35 milyon dolarlık bütçesini dünya çapında yaptığı 700 milyon dolardan fazla hasılatla kat kat çıkarmış, yapımcılığıyla bilinen yönetmen andy muschietti'nin mama'dan sonra yükselen yıldızını parlatmış, çocuk oyuncuların yanında dev oyunculuk gösteren bill skarsgard'ın performansıyla ortalamanın üzerine çıkmış, stephen king'in romanını okumuş olanlar için gerçekten de unutulmayacak sahneler barındıran, 2017 yapımı hollywood filmi. filmin laps diye korkutmaya çalıştığı sahneleri o kadar az ki; kolaylıkla gerilim filmi olarak nitelendirebilirsiniz.

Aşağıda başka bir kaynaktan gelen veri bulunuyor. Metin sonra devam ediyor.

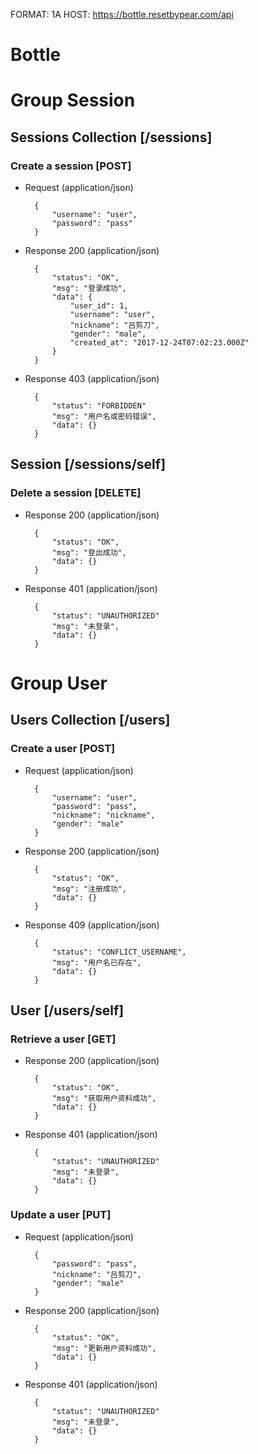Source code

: FORMAT: 1A
HOST: https://bottle.resetbypear.com/api

# Bottle

# Group Session

## Sessions Collection [/sessions]

### Create a session [POST]

+ Request (application/json)

        {
            "username": "user",
            "password": "pass"
        }

+ Response 200 (application/json)

        {
            "status": "OK",
            "msg": "登录成功",
            "data": {
                "user_id": 1,
                "username": "user",
                "nickname": "吕剪刀",
                "gender": "male",
                "created_at": "2017-12-24T07:02:23.000Z"
            }
        }

+ Response 403 (application/json)

        {
            "status": "FORBIDDEN"
            "msg": "用户名或密码错误",
            "data": {}
        }

## Session [/sessions/self]

### Delete a session [DELETE]

+ Response 200 (application/json)

        {
            "status": "OK",
            "msg": "登出成功",
            "data": {}
        }

+ Response 401 (application/json)

        {
            "status": "UNAUTHORIZED"
            "msg": "未登录",
            "data": {}
        }

# Group User

## Users Collection [/users]

### Create a user [POST]

+ Request (application/json)

        {
            "username": "user",
            "password": "pass",
            "nickname": "nickname",
            "gender": "male"
        }

+ Response 200 (application/json)

        {
            "status": "OK",
            "msg": "注册成功",
            "data": {}
        }

+ Response 409 (application/json)

        {
            "status": "CONFLICT_USERNAME",
            "msg": "用户名已存在",
            "data": {}
        }

## User [/users/self]

### Retrieve a user [GET]

+ Response 200 (application/json)

        {
            "status": "OK",
            "msg": "获取用户资料成功",
            "data": {}
        }

+ Response 401 (application/json)

        {
            "status": "UNAUTHORIZED"
            "msg": "未登录",
            "data": {}
        }

### Update a user [PUT]

+ Request (application/json)

        {
            "password": "pass",
            "nickname": "吕剪刀",
            "gender": "male"
        }

+ Response 200 (application/json)

        {
            "status": "OK",
            "msg": "更新用户资料成功",
            "data": {}
        }

+ Response 401 (application/json)

        {
            "status": "UNAUTHORIZED"
            "msg": "未登录",
            "data": {}
        }
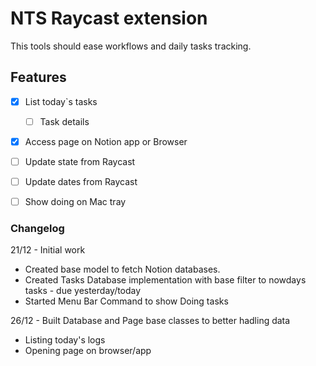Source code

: # NTS Raycast extension
This tools should ease workflows and daily tasks tracking.

## Features
- [X] List today`s tasks
  - [ ] Task details
- [X] Access page on Notion app or Browser
- [ ] Update state from Raycast
- [ ] Update dates from Raycast 
- [ ] Show doing on Mac tray


### Changelog
21/12 - Initial work 
  - Created base model to fetch Notion databases.
  - Created Tasks Database implementation with base filter to nowdays tasks - due yesterday/today
  - Started Menu Bar Command to show Doing tasks

26/12 - Built Database and Page base classes to better hadling data
  - Listing today's logs
  - Opening page on browser/app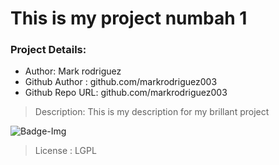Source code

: # This is my project numbah 1 
### Project Details: 
* Author: Mark rodriguez  
* Github Author : github.com/markrodriguez003
* Github Repo URL: github.com/markrodriguez003

> Description: This is my description for my brillant project 
    
![Badge-Img](https://img.shields.io/static/v1?label=<Project>&message=<-Description>&color=<green>)
> License : LGPL 

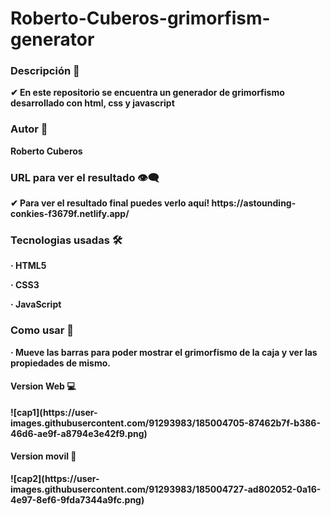 # Roberto-Cuberos-grimorfism-generator
<h3><strong>Descripción 💬 </h3>
  <p>✔ En este repositorio se encuentra un generador de grimorfismo desarrollado con html, css y javascript</p>
  <h3>Autor 🤠</h3>
  <p>Roberto Cuberos</p>
  <h3> <strong>URL para ver el resultado 👁‍🗨 </h3>
<p>✔ Para ver el resultado final puedes verlo aquí! https://astounding-conkies-f3679f.netlify.app/</p>
  <h3><strong>Tecnologias usadas 🛠️ </h3>
  <p>· HTML5 </p>
  <p>· CSS3 </p>
  <p>· JavaScript </p>
  <h3><strong>Como usar 📲 </h3>
  <p>· Mueve las barras para poder mostrar el grimorfismo de la caja y ver las propiedades de mismo. </p>
  <h4><strong>Version Web 💻</h4>
![cap1](https://user-images.githubusercontent.com/91293983/185004705-87462b7f-b386-46d6-ae9f-a8794e3e42f9.png)
  <h4> <strong>Version movil 📱 </h4>
![cap2](https://user-images.githubusercontent.com/91293983/185004727-ad802052-0a16-4e97-8ef6-9fda7344a9fc.png)
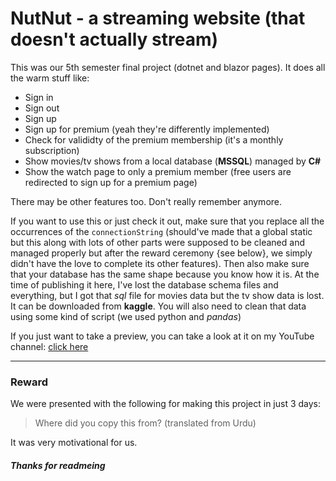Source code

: # NutNut - a streaming website (that doesn't actually stream)

This was our 5th semester final project (dotnet and blazor pages). It does all the warm stuff like:
- Sign in
- Sign out
- Sign up
- Sign up for premium (yeah they're differently implemented)
- Check for valididty of the premium membership (it's a monthly subscription)
- Show movies/tv shows from a local database (**MSSQL**) managed by **C#**
- Show the watch page to only a premium member (free users are redirected to sign up for a premium page)

There may be other features too. Don't really remember anymore.

If you want to use this or just check it out, make sure that you replace all the occurrences of the `connectionString` (should've made that a global static but this along with lots of other parts were supposed to be cleaned and managed properly but after the reward ceremony {see below}, we simply didn't have the love to complete its other features). Then also make sure that your database has the same shape because you know how it is. At the time of publishing it here, I've lost the database schema files and everything, but I got that *sql* file for movies data but the tv show data is lost. It can be downloaded from **kaggle**. You will also need to clean that data using some kind of script (we used python and *pandas*)

If you just want to take a preview, you can take a look at it on my YouTube channel: [click here](https://youtu.be/0rrFsoqRJmY)

-------

### Reward

We were presented with the following for making this project in just 3 days:
> Where did you copy this from?
> (translated from Urdu)

It was very motivational for us.

##### Thanks for readmeing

filmin ilk 10 dakikasındaki georgie ile pennywise arasındaki diyalogtan bile iyi bir film izlemeye başladığınızı anlamanız mümkün. güzel renkler, başarılı çekim açıları ve king'in her romanında buram buram bilinçaltınıza zerk ettiği kaotik ve psikolojik gerilimi bu ilk 10 dakikada anladığınız zaman, it: chapter one'ın (filmin uluslararası adı bu aslında. sadece 2 harf olduğu için aramalarda bile it diye yazınca çıkmıyor. aklınızda olsun) gerim gerim gerecek ve rahatlatmadan sizi bir köşeye bırakacak olduğunu hissediyorsunuz. ben bu filmi izlemek için en az 1 yıl bekledim. hem skarsgard'ın oyunculuğunun berbat olabilme ihtimalinden ürküyordum hem de muhteşem pennywise karakterinin ruhuna fatiha okutacak kadar kötü bir film ortaya çıkma riskinden korkuyordum. her ikisi de gerçekleşmediği için memnunum.
çok uzatmayacağım: king'in romanını uzun bir süre önce okuduysanız ve hemen hemen bütün ayrıntıları unuttuysanız, vakit kaybetmeden açın, izleyin. fragmandır, "biraz yan okuma yapayım"dır, "unuttuklarımı hatırladıktan sonra izlerim"dir; girişmeyin bu işlere. zaten it: chapter two'nun ekim gibi vizyonda olması bekleniyor (bence 2020'ye sarkacaktır çünkü bu yılın sonbaharında ciddi gişe beklentili filmler vizyon için sıraya girmiş durumda. it'in 2. filminin bu savaştan sağ çıkması mümkün olmadığından dolayı vizyon tarihini biraz daha erteleyebilirler). kekeme bill'in gözlerinden dünya'nın en berbat kasabalarından biri olan derry'nin garip geçmişini okurken bu kadar gerildiğimi hatırlamıyorum; filmde ise fazlasıyla gerildim. umarım james mcavoy'lu, jessica chastain'li, bill hader'lı 2. film de en az bu film kadar etkileyici olur, izleyenleri kayal kırıklığına uğratmaz.